The university, as a non-political organisation, has tried to balance extremely complex issues raised by the exhibition, but we believe that the worst outcome for all parties concerned would have been to close this exhibition… The exhibition expresses the views of the contributing artists, who have perspectives that come from their own experiences and the experiences of the communities and organisations who commission them…  The Whitworth is mindful of artistic freedoms and the various duties which apply across the work of the gallery, including rights around freedom of speech and expression and academic freedom… Importantly, the Cloud Studies exhibition is shown in the protective and academic environment of a university gallery, and within the context of a history of art that has always encompassed provocation and challenge. Museums and galleries have traditionally been a space of experimentation and challenge, and the Whitworth is a place where we may be able to debate, discuss and disagree within a safe and empathetic environment.

The gallery would provide extra space for inclusion of other views and perspectives besides those of the artists.

Solidarity group Interfaith for Palestine UK poses the following questions:

  • ïShould UK Jewish lawyers be using their legal skills to attempt to shut down free speech in the UK?
  • ïShould the malicious behaviour of UKLFI be reported to the Charity Commissioners?
  • ïWere these Jewish lawyers collaborating with the discredited Manchester-based NWFOI (North West Friends of Israel) entity in this attack?
  • ïShould UKLFI issue an immediate and genuine apology to the Jewish Director of the Forensic Architecture organisation, Eyal Weizman, the Whitworth Art Gallery, the people of Manchester (which has a large Jewish population), the people of Palestine, undergoing the longest and best documented genocide in history, being carried out by the Jewish State?

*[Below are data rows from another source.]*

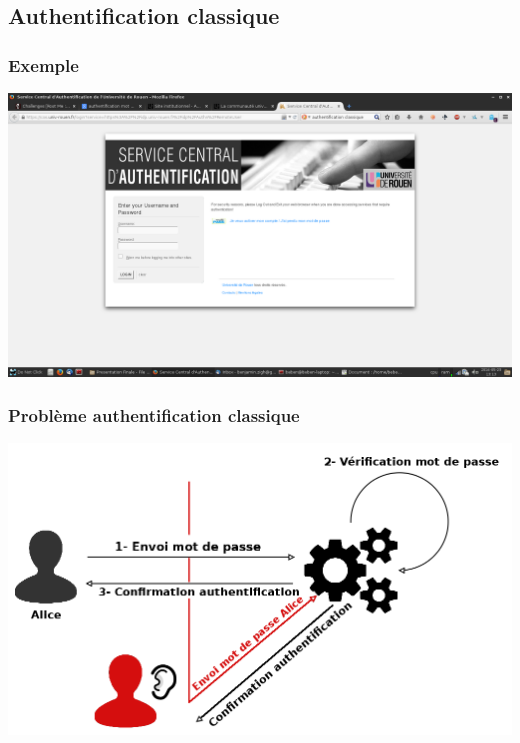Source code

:\documentclass[xcolor=table]{beamer}
\begin{document}
\subsection{Authentification classique}
\begin{frame}
\frametitle{Exemple}
\includegraphics[scale=0.21]{../graphics/auth-mdp.png}
\end{frame}

\begin{frame}
\frametitle{Problème authentification classique}
\includegraphics[scale=0.24]{../graphics/authsimple1.png}
\end{frame}
\end{document}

My own two cents-worth is that frequent intimidation by UK Lawyers for Israel underlines the need for a Palestinian UK law centre to counter these moves and take on those who threaten free speech. In any event, they ought to be reported to the Law Society and the Solicitors Regulation Authority. Maybe that’s already been done. Regavim’s close involvement with the Israeli squatter movement, whose seizure of Palestinian land is a war crime, should ensure they are treated with the contempt they deserve and never invited here again.